Vienna Plus Day Trips: 3 Days on a Budget
Three days: two real trips out of Vienna
Three days adds the Wachau Valley and Melk Abbey to a landing day and the Bratislava add-on, still the cheapest option, now with a proper Danube half day too. Drop back to the 2-day version if a day disappears, or extend into the 4 , 5 , 6 and 7-day plans.
Book these before you go
- Book the Bratislava day trip with a Danube catamaran cruise home if skipping the return train sounds appealing.
- Book the bus-and-boat Wachau day trip if juggling two separate tickets is not how you want to spend a morning.
- Check Vienna hotel rates on Booking.com , near Westbahnhof for an easy Wachau departure.
| Day | Focus | Distance/train time | Cost |
|---|---|---|---|
| Day 1 | Land, settle in, walk the free Ringstrasse | - | S7 EUR5.40 (vs CAT EUR14.90); single WL ticket EUR3.20 |
| Day 2 | Bratislava day trip | ~1hr train (56 min fastest) | EUR10-15 one way; free walking, cheap lunch |
| Day 3 | Wachau Valley + Melk Abbey | ~1hr train | EUR59 Wachau-Ticket bundle, or ~EUR12.50 abbey-only |
Day 1: land, settle in, save the city for its own itinerary
Fly into Vienna International Airport and take the S7 Schnellbahn rather than the CAT: EUR5.40 for the 2-zone fare against the CAT’s EUR14.90, for a ride that only takes about 9 minutes longer, 25 minutes versus 16. From September 2026 through October 2027, the S7 starts from St. Marx station instead of Wien Mitte during rail works, so check current routing if traveling in that window. Pick a hotel near Wien Westbahnhof this time, since tomorrow’s Bratislava train and day 3’s Wachau train leave from different stations, and Westbahnhof sits a few U-Bahn stops from either. Spend the rest of today on what is free: a walk down the Ringstrasse or a first coffee, since the in-city itinerary and the full Vienna guide cover that side properly.

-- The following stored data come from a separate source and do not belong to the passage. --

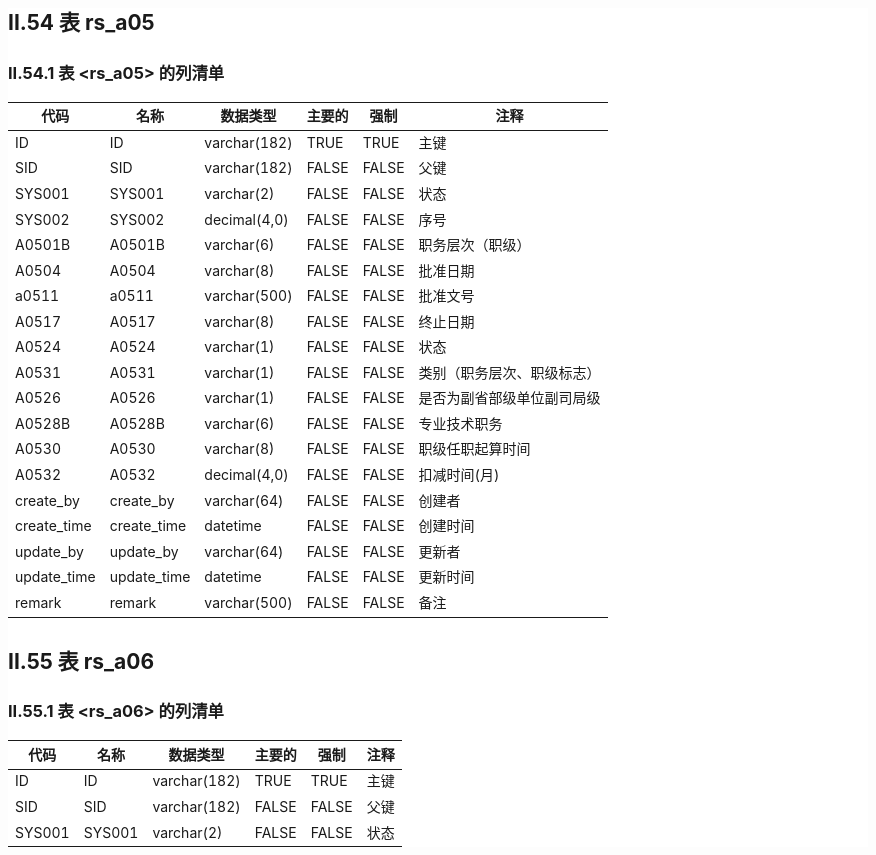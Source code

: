  

## II.54   表 rs_a05

### II.54.1 表 <rs_a05> 的列清单

| 代码        | 名称        | 数据类型     | 主要的 | 强制  | 注释                       |
| ----------- | ----------- | ------------ | ------ | ----- | -------------------------- |
| ID          | ID          | varchar(182) | TRUE   | TRUE  | 主键                       |
| SID         | SID         | varchar(182) | FALSE  | FALSE | 父键                       |
| SYS001      | SYS001      | varchar(2)   | FALSE  | FALSE | 状态                       |
| SYS002      | SYS002      | decimal(4,0) | FALSE  | FALSE | 序号                       |
| A0501B      | A0501B      | varchar(6)   | FALSE  | FALSE | 职务层次（职级）           |
| A0504       | A0504       | varchar(8)   | FALSE  | FALSE | 批准日期                   |
| a0511       | a0511       | varchar(500) | FALSE  | FALSE | 批准文号                   |
| A0517       | A0517       | varchar(8)   | FALSE  | FALSE | 终止日期                   |
| A0524       | A0524       | varchar(1)   | FALSE  | FALSE | 状态                       |
| A0531       | A0531       | varchar(1)   | FALSE  | FALSE | 类别（职务层次、职级标志） |
| A0526       | A0526       | varchar(1)   | FALSE  | FALSE | 是否为副省部级单位副司局级 |
| A0528B      | A0528B      | varchar(6)   | FALSE  | FALSE | 专业技术职务               |
| A0530       | A0530       | varchar(8)   | FALSE  | FALSE | 职级任职起算时间           |
| A0532       | A0532       | decimal(4,0) | FALSE  | FALSE | 扣减时间(月)               |
| create_by   | create_by   | varchar(64)  | FALSE  | FALSE | 创建者                     |
| create_time | create_time | datetime     | FALSE  | FALSE | 创建时间                   |
| update_by   | update_by   | varchar(64)  | FALSE  | FALSE | 更新者                     |
| update_time | update_time | datetime     | FALSE  | FALSE | 更新时间                   |
| remark      | remark      | varchar(500) | FALSE  | FALSE | 备注                       |

 

## II.55   表 rs_a06

### II.55.1 表 <rs_a06> 的列清单

| 代码        | 名称        | 数据类型     | 主要的 | 强制  | 注释                     |
| ----------- | ----------- | ------------ | ------ | ----- | ------------------------ |
| ID          | ID          | varchar(182) | TRUE   | TRUE  | 主键                     |
| SID         | SID         | varchar(182) | FALSE  | FALSE | 父键                     |
| SYS001      | SYS001      | varchar(2)   | FALSE  | FALSE | 状态                     |
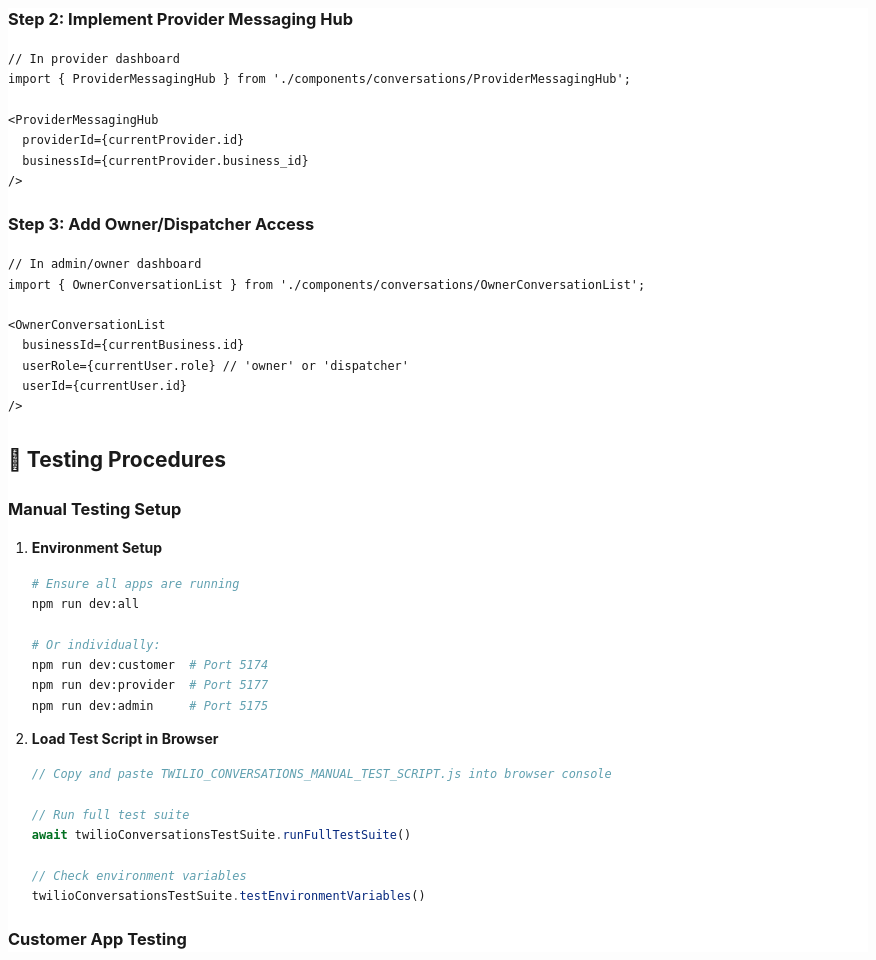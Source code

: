 ### Step 2: Implement Provider Messaging Hub

```tsx
// In provider dashboard
import { ProviderMessagingHub } from './components/conversations/ProviderMessagingHub';

<ProviderMessagingHub 
  providerId={currentProvider.id}
  businessId={currentProvider.business_id}
/>
```

### Step 3: Add Owner/Dispatcher Access

```tsx
// In admin/owner dashboard
import { OwnerConversationList } from './components/conversations/OwnerConversationList';

<OwnerConversationList
  businessId={currentBusiness.id}
  userRole={currentUser.role} // 'owner' or 'dispatcher'
  userId={currentUser.id}
/>
```

## 🧪 **Testing Procedures**

### Manual Testing Setup

1. **Environment Setup**
   ```bash
   # Ensure all apps are running
   npm run dev:all
   
   # Or individually:
   npm run dev:customer  # Port 5174
   npm run dev:provider  # Port 5177
   npm run dev:admin     # Port 5175
   ```

2. **Load Test Script in Browser**
   ```javascript
   // Copy and paste TWILIO_CONVERSATIONS_MANUAL_TEST_SCRIPT.js into browser console
   
   // Run full test suite
   await twilioConversationsTestSuite.runFullTestSuite()
   
   // Check environment variables
   twilioConversationsTestSuite.testEnvironmentVariables()
   ```

### Customer App Testing
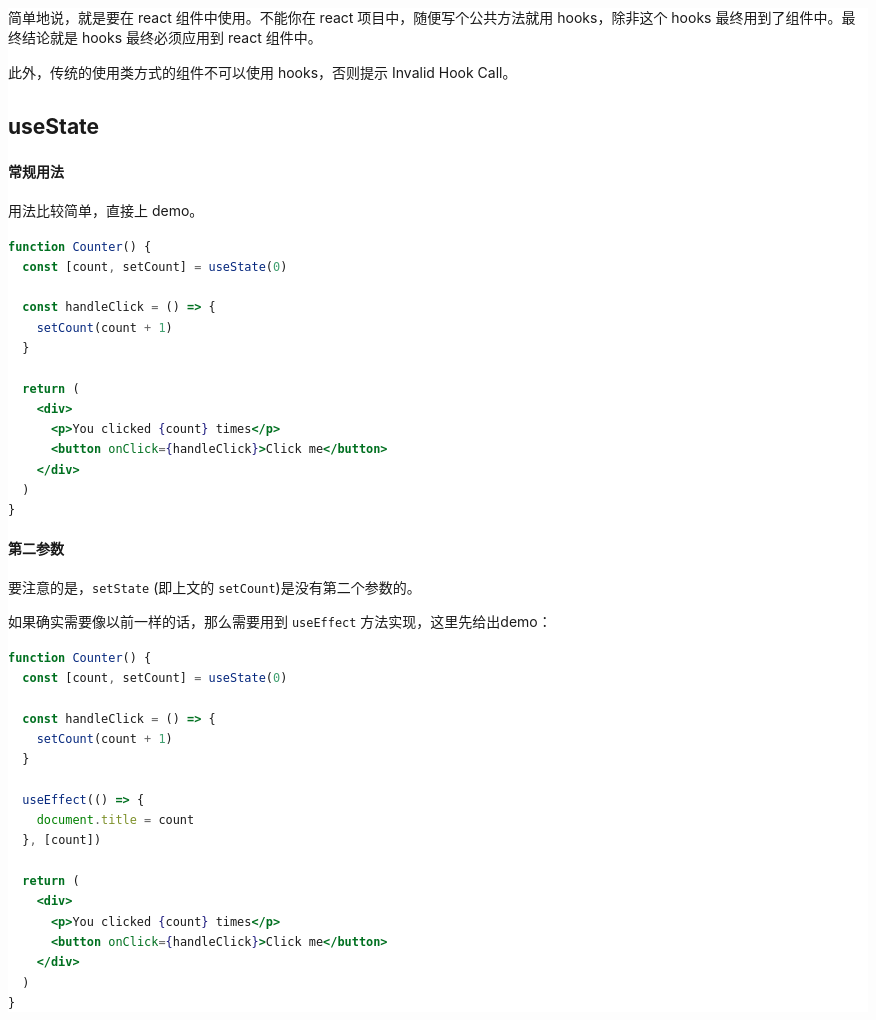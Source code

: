 简单地说，就是要在 react 组件中使用。不能你在 react 项目中，随便写个公共方法就用 hooks，除非这个 hooks 最终用到了组件中。最终结论就是 hooks 最终必须应用到 react 组件中。

此外，传统的使用类方式的组件不可以使用 hooks，否则提示 Invalid Hook Call。

## useState

#### 常规用法

用法比较简单，直接上 demo。

```jsx
function Counter() {
  const [count, setCount] = useState(0)
  
  const handleClick = () => {
    setCount(count + 1)
  }
  
  return (
    <div>
      <p>You clicked {count} times</p>
      <button onClick={handleClick}>Click me</button>
    </div>
  )
}
```

#### 第二参数

要注意的是，`setState` (即上文的 `setCount`)是没有第二个参数的。

如果确实需要像以前一样的话，那么需要用到 `useEffect` 方法实现，这里先给出demo：

```jsx
function Counter() {
  const [count, setCount] = useState(0)
  
  const handleClick = () => {
    setCount(count + 1)
  }

  useEffect(() => {
    document.title = count
  }, [count])

  return (
    <div>
      <p>You clicked {count} times</p>
      <button onClick={handleClick}>Click me</button>
    </div>
  )
}
```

Day 2: Bratislava, the cheap capital swap
Trains leave Wien Hauptbahnhof every 30 to 60 minutes, EUR10 to 15 one way, and the fastest run takes 56 minutes since 2025 electrification work sped up the line. No border checks apply inside the Schengen zone, though carrying ID is still worth doing, and both cities use the euro, so there is no currency math to slow the day down. Spend the morning on Bratislava Castle , Michael’s Gate and St. Martin’s Cathedral, all walkable from the Old Town, then a riverside lunch that runs noticeably cheaper than the same meal back in Vienna. Check the official Bratislava tourist board for current hours before you go.

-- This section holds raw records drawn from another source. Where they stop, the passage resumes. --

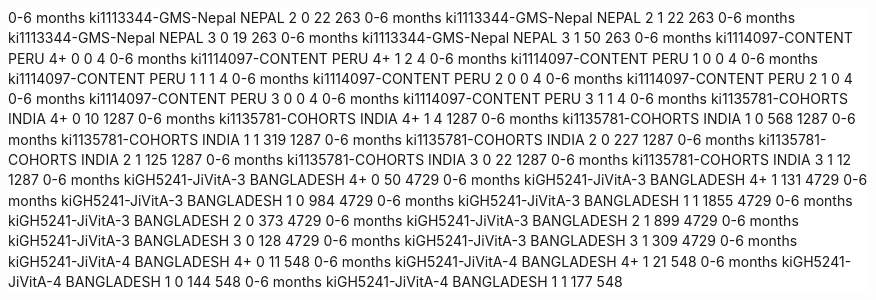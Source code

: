 0-6 months    ki1113344-GMS-Nepal        NEPAL                          2                   0       22    263
0-6 months    ki1113344-GMS-Nepal        NEPAL                          2                   1       22    263
0-6 months    ki1113344-GMS-Nepal        NEPAL                          3                   0       19    263
0-6 months    ki1113344-GMS-Nepal        NEPAL                          3                   1       50    263
0-6 months    ki1114097-CONTENT          PERU                           4+                  0        0      4
0-6 months    ki1114097-CONTENT          PERU                           4+                  1        2      4
0-6 months    ki1114097-CONTENT          PERU                           1                   0        0      4
0-6 months    ki1114097-CONTENT          PERU                           1                   1        1      4
0-6 months    ki1114097-CONTENT          PERU                           2                   0        0      4
0-6 months    ki1114097-CONTENT          PERU                           2                   1        0      4
0-6 months    ki1114097-CONTENT          PERU                           3                   0        0      4
0-6 months    ki1114097-CONTENT          PERU                           3                   1        1      4
0-6 months    ki1135781-COHORTS          INDIA                          4+                  0       10   1287
0-6 months    ki1135781-COHORTS          INDIA                          4+                  1        4   1287
0-6 months    ki1135781-COHORTS          INDIA                          1                   0      568   1287
0-6 months    ki1135781-COHORTS          INDIA                          1                   1      319   1287
0-6 months    ki1135781-COHORTS          INDIA                          2                   0      227   1287
0-6 months    ki1135781-COHORTS          INDIA                          2                   1      125   1287
0-6 months    ki1135781-COHORTS          INDIA                          3                   0       22   1287
0-6 months    ki1135781-COHORTS          INDIA                          3                   1       12   1287
0-6 months    kiGH5241-JiVitA-3          BANGLADESH                     4+                  0       50   4729
0-6 months    kiGH5241-JiVitA-3          BANGLADESH                     4+                  1      131   4729
0-6 months    kiGH5241-JiVitA-3          BANGLADESH                     1                   0      984   4729
0-6 months    kiGH5241-JiVitA-3          BANGLADESH                     1                   1     1855   4729
0-6 months    kiGH5241-JiVitA-3          BANGLADESH                     2                   0      373   4729
0-6 months    kiGH5241-JiVitA-3          BANGLADESH                     2                   1      899   4729
0-6 months    kiGH5241-JiVitA-3          BANGLADESH                     3                   0      128   4729
0-6 months    kiGH5241-JiVitA-3          BANGLADESH                     3                   1      309   4729
0-6 months    kiGH5241-JiVitA-4          BANGLADESH                     4+                  0       11    548
0-6 months    kiGH5241-JiVitA-4          BANGLADESH                     4+                  1       21    548
0-6 months    kiGH5241-JiVitA-4          BANGLADESH                     1                   0      144    548
0-6 months    kiGH5241-JiVitA-4          BANGLADESH                     1                   1      177    548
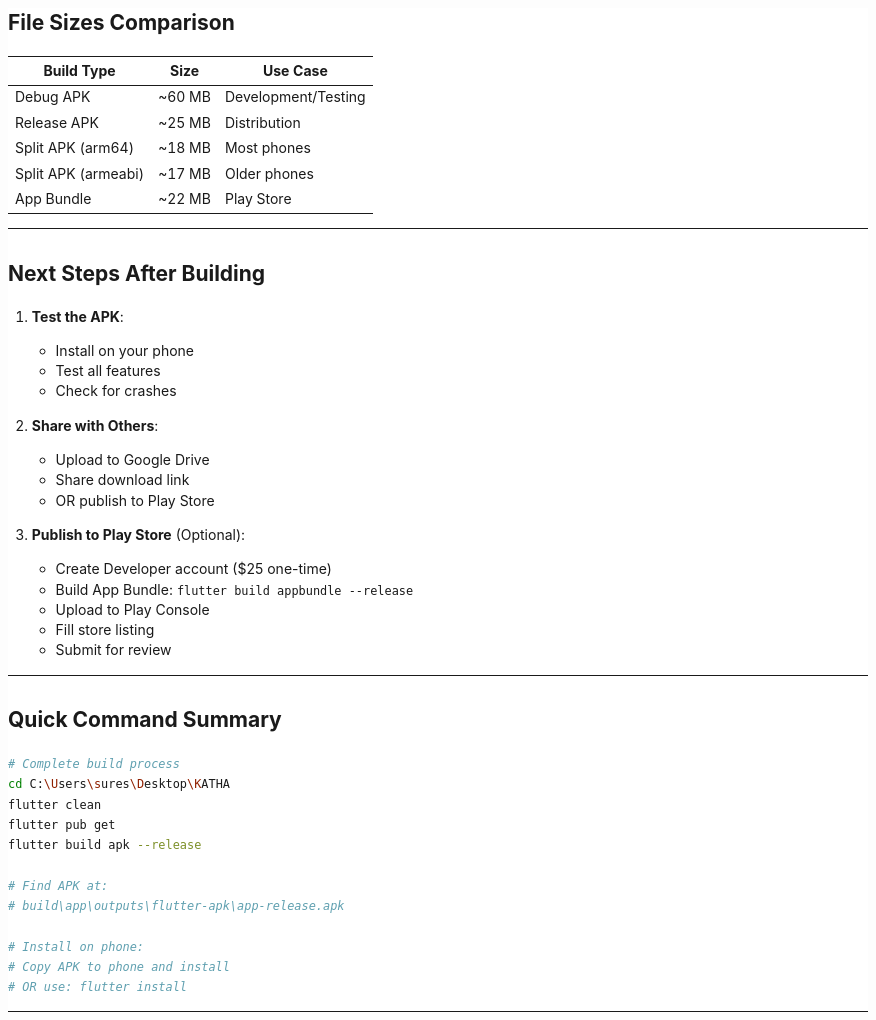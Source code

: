 
## File Sizes Comparison

| Build Type | Size | Use Case |
|------------|------|----------|
| Debug APK | ~60 MB | Development/Testing |
| Release APK | ~25 MB | Distribution |
| Split APK (arm64) | ~18 MB | Most phones |
| Split APK (armeabi) | ~17 MB | Older phones |
| App Bundle | ~22 MB | Play Store |

---

## Next Steps After Building

1. **Test the APK**:
   - Install on your phone
   - Test all features
   - Check for crashes

2. **Share with Others**:
   - Upload to Google Drive
   - Share download link
   - OR publish to Play Store

3. **Publish to Play Store** (Optional):
   - Create Developer account ($25 one-time)
   - Build App Bundle: `flutter build appbundle --release`
   - Upload to Play Console
   - Fill store listing
   - Submit for review

---

## Quick Command Summary

```bash
# Complete build process
cd C:\Users\sures\Desktop\KATHA
flutter clean
flutter pub get
flutter build apk --release

# Find APK at:
# build\app\outputs\flutter-apk\app-release.apk

# Install on phone:
# Copy APK to phone and install
# OR use: flutter install
```

---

Day 3: the Wachau Valley and Melk Abbey
Melk sits about 90 kilometers west, roughly an hour by direct train from Wien Westbahnhof. The ÖBB Wachau-Ticket bundles the train, Melk Abbey admission and a Krems-Melk river boat leg into one 36-hour ticket for around EUR59 adult (verify the current figure on oebb.at); buying Stift Melk’s entry alone runs about EUR12.50. The Krems-Melk boat leg follows a seasonal schedule with real gaps in spring and autumn 2026, so confirm sailing dates before counting on it. Traveling by regional train rather than the bundle, a group of 2 or more can use the Einfach-Raus-Ticket , a flat EUR33 to 45 for up to 5 people on regional-only services.
Which of these 2 day trips should come first?

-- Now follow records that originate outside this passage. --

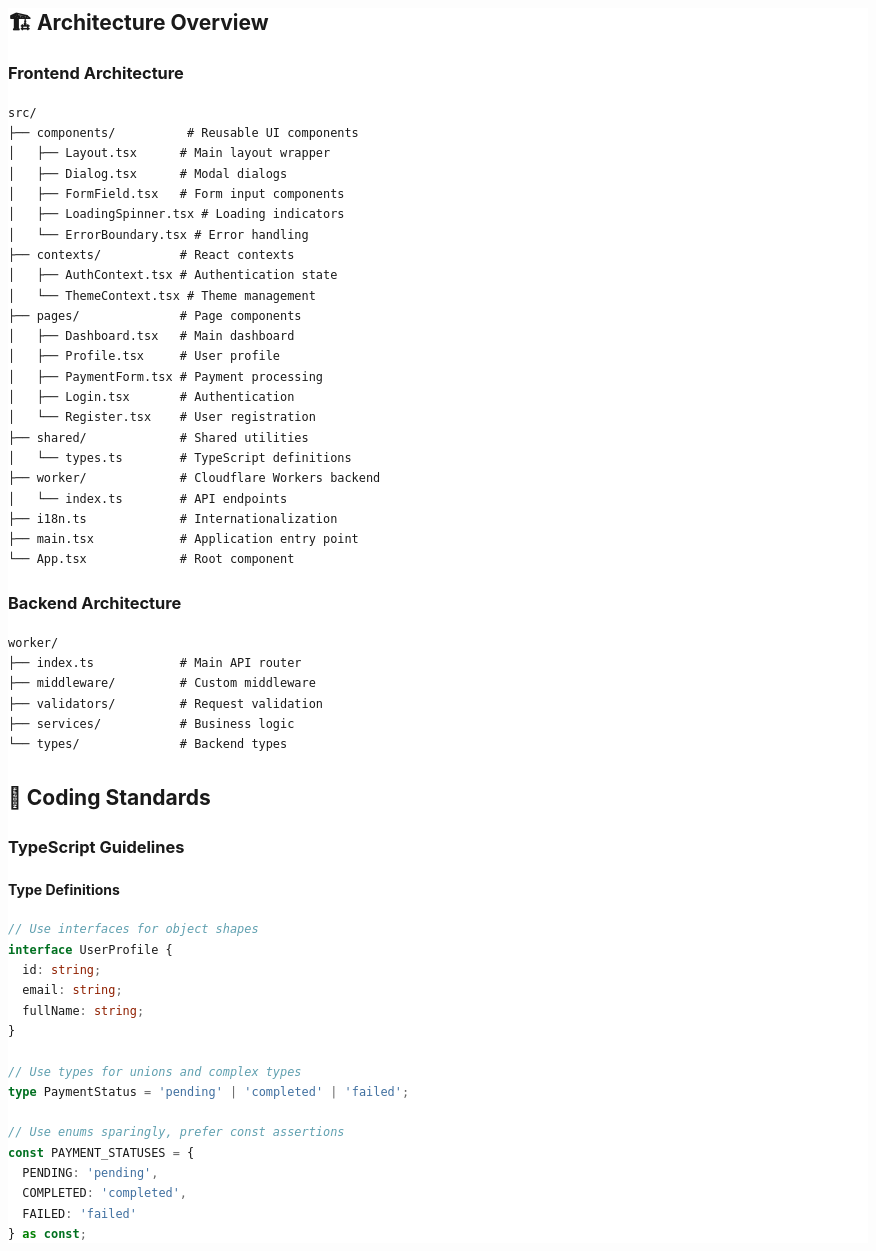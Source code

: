 ## 🏗️ Architecture Overview

### Frontend Architecture

```
src/
├── components/          # Reusable UI components
│   ├── Layout.tsx      # Main layout wrapper
│   ├── Dialog.tsx      # Modal dialogs
│   ├── FormField.tsx   # Form input components
│   ├── LoadingSpinner.tsx # Loading indicators
│   └── ErrorBoundary.tsx # Error handling
├── contexts/           # React contexts
│   ├── AuthContext.tsx # Authentication state
│   └── ThemeContext.tsx # Theme management
├── pages/              # Page components
│   ├── Dashboard.tsx   # Main dashboard
│   ├── Profile.tsx     # User profile
│   ├── PaymentForm.tsx # Payment processing
│   ├── Login.tsx       # Authentication
│   └── Register.tsx    # User registration
├── shared/             # Shared utilities
│   └── types.ts        # TypeScript definitions
├── worker/             # Cloudflare Workers backend
│   └── index.ts        # API endpoints
├── i18n.ts             # Internationalization
├── main.tsx            # Application entry point
└── App.tsx             # Root component
```

### Backend Architecture

```
worker/
├── index.ts            # Main API router
├── middleware/         # Custom middleware
├── validators/         # Request validation
├── services/           # Business logic
└── types/              # Backend types
```

## 📝 Coding Standards

### TypeScript Guidelines

#### Type Definitions
```typescript
// Use interfaces for object shapes
interface UserProfile {
  id: string;
  email: string;
  fullName: string;
}

// Use types for unions and complex types
type PaymentStatus = 'pending' | 'completed' | 'failed';

// Use enums sparingly, prefer const assertions
const PAYMENT_STATUSES = {
  PENDING: 'pending',
  COMPLETED: 'completed',
  FAILED: 'failed'
} as const;
```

Bratislava, because it is faster and simpler to plan, which makes day 2 a gentle test run before the Wachau’s train-plus-boat logistics on day 3. Doing the Wachau first risks a rougher landing if the boat schedule forces an earlier start than jet lag wants.
Is 2 day trips in 3 days too much travel?
Not really. Neither trip runs more than an hour each way, so total transit across both days stays under 4 hours round trip combined, well short of a single Salzburg or Hallstatt day on its own.
Book the Wachau boat leg’s sailing dates before anything else here; the train and abbey ticket are flexible, but the seasonal gaps in the Krems-Melk crossing are not.